About this exercise - Scan the material below for every line with the string "write", and copy those lines.

--

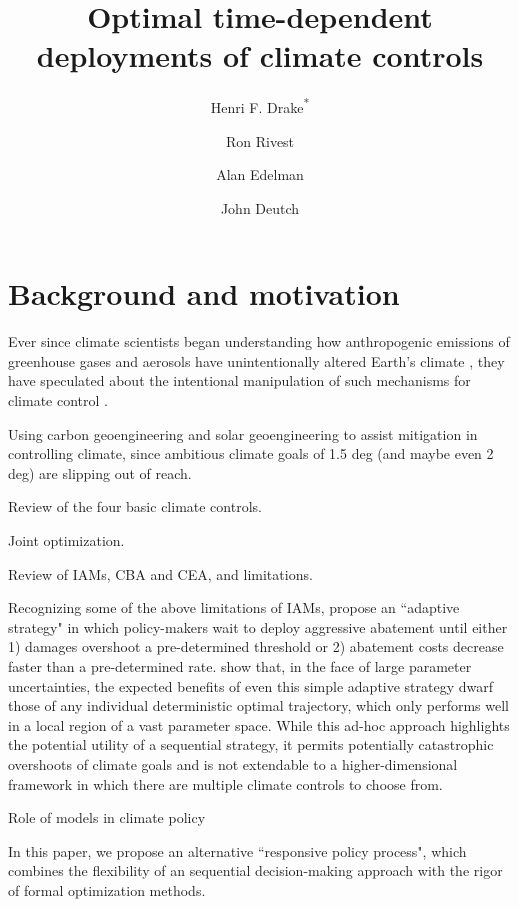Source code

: \documentclass{article}
\title{Optimal time-dependent deployments of climate controls}
\author[1,2]{Henri F. Drake\textsuperscript{*}}
\author[1]{Ron Rivest}
\author[1]{Alan Edelman}
\author[1]{John Deutch}
\affil[1]{Massachusetts Institute of Technology, Cambridge, MA, USA}
\affil[2]{Woods Hole Oceanographic Institution, Woods Hole, MA, USA}
\date{}             %
\begin{document}
\maketitle

\section{Background and motivation}

Ever since climate scientists began understanding how anthropogenic emissions of greenhouse gases and aerosols have unintentionally altered Earth's climate \citep{manabe1967thermal, schneider_carbon_1975, broecker_climatic_1975}, they have speculated about the intentional manipulation of such mechanisms for climate control \citep[][and references therein]{kellogg_climate_1974}.

Using carbon geoengineering and solar geoengineering to assist mitigation in controlling climate, since ambitious climate goals of 1.5 deg (and maybe even 2 deg) are slipping out of reach.

Review of the four basic climate controls.

Joint optimization.

Review of IAMs, CBA and CEA, and limitations.

Recognizing some of the above limitations of IAMs, \cite{lempert_when_1996} propose an ``adaptive strategy" in which policy-makers wait to deploy aggressive abatement until either 1) damages overshoot a pre-determined threshold or 2) abatement costs decrease faster than a pre-determined rate. \cite{lempert_when_1996} show that, in the face of large parameter uncertainties, the expected benefits of even this simple adaptive strategy dwarf those of any individual deterministic optimal trajectory, which only performs well in a local region of a vast parameter space. While this ad-hoc approach highlights the potential utility of a sequential strategy, it permits potentially catastrophic overshoots of climate goals and is not extendable to a higher-dimensional framework in which there are multiple climate controls to choose from.

Role of models in climate policy

In this paper, we propose an alternative ``responsive policy process", which combines the flexibility of an sequential decision-making approach \citep[e.g.][]{hammitt_sequential-decision_1992, lempert_when_1996} with the rigor of formal optimization methods.

\end{document}
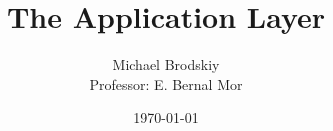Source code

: 


\title{The Application Layer}
\date{\today}
\author{Michael Brodskiy\\ \small Professor: E. Bernal Mor}



\maketitle

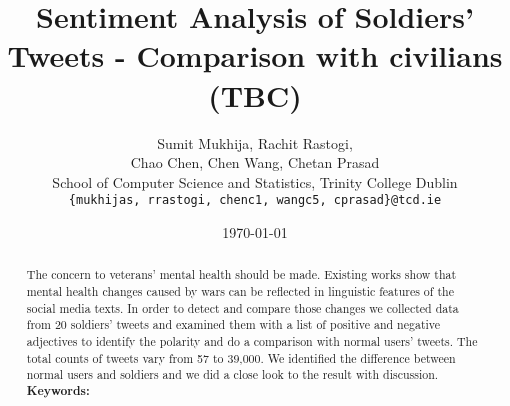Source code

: \documentclass[english,a4paper,11pt]{article}
\title{Sentiment Analysis of Soldiers' Tweets - Comparison with civilians (TBC)}
\date{\today}
\author{
  Sumit Mukhija, Rachit Rastogi,\\
  Chao Chen, Chen Wang, Chetan Prasad\\
  School of Computer Science and Statistics, Trinity College Dublin\\
  \texttt{\{mukhijas, rrastogi, chenc1, wangc5, cprasad\}@tcd.ie}
}
\begin{document}
\maketitle
\thispagestyle{empty}
\pagestyle{empty}

\begin{abstract}
  The concern to veterans' mental health should be made. Existing works show that
  mental health changes caused by wars can be reflected in linguistic features of
  the social media texts. In order to detect and compare those changes we collected
  data from 20 soldiers' tweets and examined them with a list of positive and negative
  adjectives to identify the polarity and do a comparison with normal users'
  tweets. The total counts of tweets vary from 57 to 39,000. We identified the
  difference between normal users and soldiers and we did a close look to the
  result with discussion. \\
  \textbf{Keywords:}
\end{abstract}










\end{document}
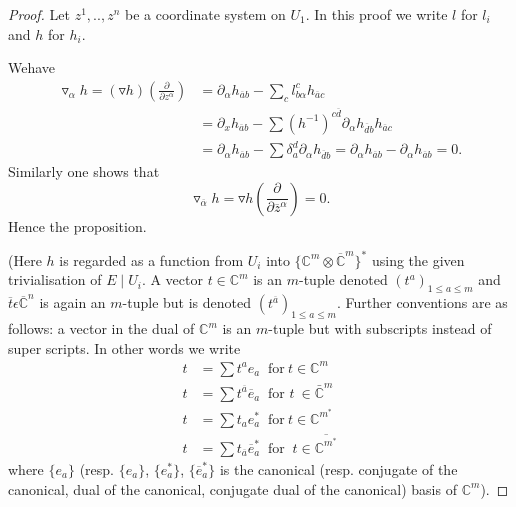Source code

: \begin{proof}
  Let $ {z^1,..,z^n}$ be a coordinate system on ${U_1}$. In this proof
  we write $l$ for $l_i$ and $h$ for ${h_i}$. 
  
  We\pageoriginale have 
  \begin{align*}
    \triangledown_{\alpha} h = ( \triangledown h )
    \left(\frac{\partial}{\partial z^{\alpha}} \right)   
     & = \partial_{\alpha}h_{ \overline{a}b}- \underset{c}{\sum}
     l^c _{b \alpha} h_{\overline{a}c}\\ 
     & = \partial_x h_{\overline{a}b}  -\sum
     (h^{-1})^{c\overline{d}}\partial_\alpha  h_{\overline{d}b}
     h_{\overline{a}c} \\   
     & = \partial_\alpha h_{\overline{a}b} -\sum \delta^d_a
     \partial_\alpha h_{\overline{d}b} = \partial_\alpha
     h_{\overline{a}b} -\partial_\alpha h_{\overline{a}b} =0. 
  \end{align*}
  Similarly one shows that
  $$ 
  \triangledown_{ \overline{\alpha}} h= \triangledown h
  (\frac{\partial}{\partial {\overline{z}}^\alpha})=0.  
  $$
  Hence the proposition.

  (Here $h$ is regarded as a function from $U_i$ into $\bigg\{ \mathbb{C}^m
  \otimes {\overline{\mathbb{C}}}^{m} \bigg \}^{*} $ using the given 
  trivialisation of $E \mid U_i$. A vector $t \in \mathbb{C}^m$ is an $m$-tuple
  denoted $(t^a)_{1 \leq a \leq m}$ and $\overline{t} \epsilon
  {\overline{\mathbb{C}}}^{n}$ is again an $m$-tuple but is denoted 
$(t^{\overline{a}})_{1 \leq a \leq m}$. Further conventions are as
  follows: a vector in the dual of  $\mathbb{C}^{m}$ is an $m$-tuple but with
  subscripts instead of super scripts. In other words we write  
  \begin{align*}
    t & = \sum t^{a} e_{a} ~\text{ for} ~t \in \mathbb{C}^{m}\\
    t &=  \sum t^{\overline{a}} \overline{e}_{a} ~\text{ for } t~ \in
    \bar{\mathbb{C}}^{m}\\ 
    t & = \sum t_{a} e^{*}_{a} ~\text{ for}~ t \in \mathbb{C}^{m^{*}}\\
    t &= \sum t_{\overline{a}}\overline{e}^{*}_{a} ~\text{ for } ~t
    \in {\overline{\mathbb{C}^{m^*}}} 
   \end{align*}
  where $ \{e_{a}\}$ (resp. $\{e_{a}\}$, $\{e^{*}_{a}\}$,
  $\{\overline{e}^{*}_{a}\}$ is the canonical (resp. conjugate of the
  canonical, dual of the canonical, conjugate dual of the canonical)
  basis of   $\mathbb{C}^{m}$).   
\end{proof}

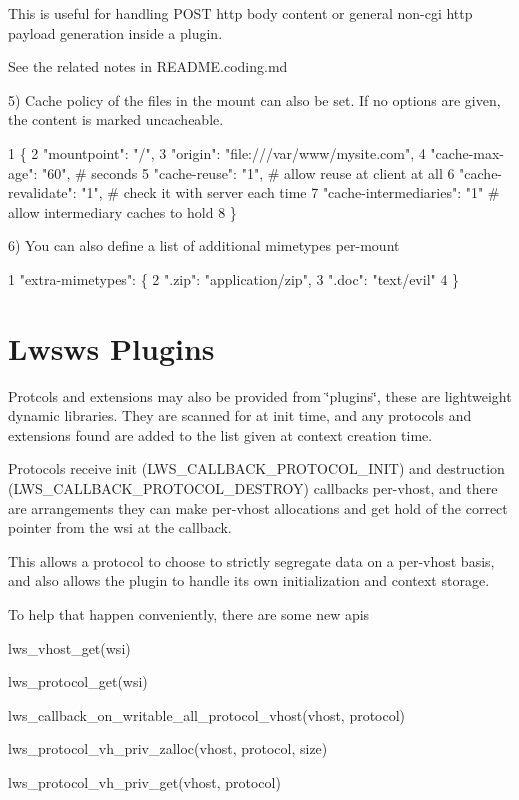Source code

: This is useful for handling P\+O\+ST http body content or general non-\/cgi http payload generation inside a plugin.

See the related notes in R\+E\+A\+D\+M\+E.\+coding.\+md

5) Cache policy of the files in the mount can also be set. If no options are given, the content is marked uncacheable. 
\begin{DoxyCode}
1 \{
2  "mountpoint": "/",
3  "origin": "file:///var/www/mysite.com",
4  "cache-max-age": "60",      # seconds
5  "cache-reuse": "1",         # allow reuse at client at all
6  "cache-revalidate": "1",    # check it with server each time
7  "cache-intermediaries": "1" # allow intermediary caches to hold
8 \}
\end{DoxyCode}


6) You can also define a list of additional mimetypes per-\/mount 
\begin{DoxyCode}
1 "extra-mimetypes": \{
2          ".zip": "application/zip",
3          ".doc": "text/evil"
4  \}
\end{DoxyCode}
\hypertarget{md_README.lwsws_lwswspl}{}\section{Lwsws Plugins}\label{md_README.lwsws_lwswspl}
Protcols and extensions may also be provided from \char`\"{}plugins\char`\"{}, these are lightweight dynamic libraries. They are scanned for at init time, and any protocols and extensions found are added to the list given at context creation time.

Protocols receive init (L\+W\+S\+\_\+\+C\+A\+L\+L\+B\+A\+C\+K\+\_\+\+P\+R\+O\+T\+O\+C\+O\+L\+\_\+\+I\+N\+IT) and destruction (L\+W\+S\+\_\+\+C\+A\+L\+L\+B\+A\+C\+K\+\_\+\+P\+R\+O\+T\+O\+C\+O\+L\+\_\+\+D\+E\+S\+T\+R\+OY) callbacks per-\/vhost, and there are arrangements they can make per-\/vhost allocations and get hold of the correct pointer from the wsi at the callback.

This allows a protocol to choose to strictly segregate data on a per-\/vhost basis, and also allows the plugin to handle its own initialization and context storage.

To help that happen conveniently, there are some new apis


\begin{DoxyItemize}
\item lws\+\_\+vhost\+\_\+get(wsi)
\item lws\+\_\+protocol\+\_\+get(wsi)
\item lws\+\_\+callback\+\_\+on\+\_\+writable\+\_\+all\+\_\+protocol\+\_\+vhost(vhost, protocol)
\item lws\+\_\+protocol\+\_\+vh\+\_\+priv\+\_\+zalloc(vhost, protocol, size)
\item lws\+\_\+protocol\+\_\+vh\+\_\+priv\+\_\+get(vhost, protocol)
\end{DoxyItemize}

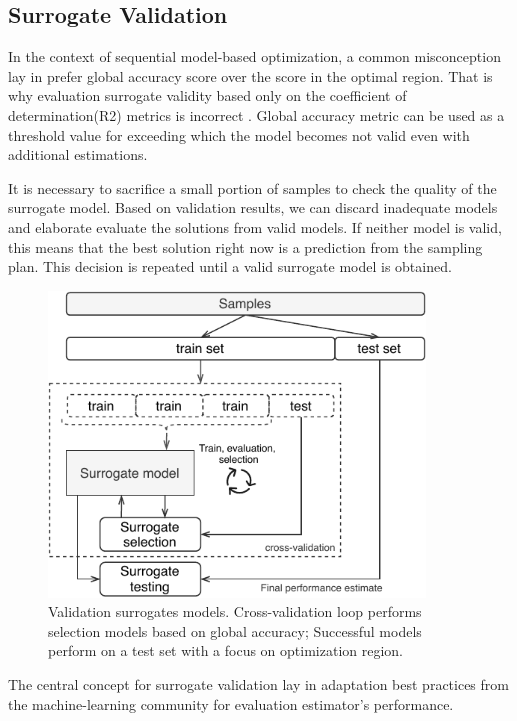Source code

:         \subsection{Surrogate Validation}
        In the context of sequential model-based optimization, a common misconception lay in prefer global accuracy score over the score in the optimal region. That is why evaluation surrogate validity based only on the coefficient of determination(R2) metrics is incorrect \cite{nardi2019practical}. Global accuracy metric can be used as a threshold value for exceeding which the model becomes not valid even with additional estimations. 

        It is necessary to sacrifice a small portion of samples to check the quality of the surrogate model. Based on validation results, we can discard inadequate models and elaborate evaluate the solutions from valid models. If neither model is valid, this means that the best solution right now is a prediction from the sampling plan. This decision is repeated until a valid surrogate model is obtained.


            \begin{figure}
                \centering
                \includegraphics[width=10cm]{content/images/cv}
                \caption[Cross-validation: exploration vs exploitation]{Validation surrogates models. Cross-validation loop performs selection models based on global accuracy; Successful models perform on a test set with a focus on optimization region.} 
                \label{fig:cv}   
            \end{figure}

        The central concept for surrogate validation lay in adaptation best practices from the machine-learning community for evaluation estimator's performance.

--

Solved exercise -
  we write $l$ for $l_i$ and $h$ for ${h_i}$. 
  subscripts instead of super scripts. In other words we write  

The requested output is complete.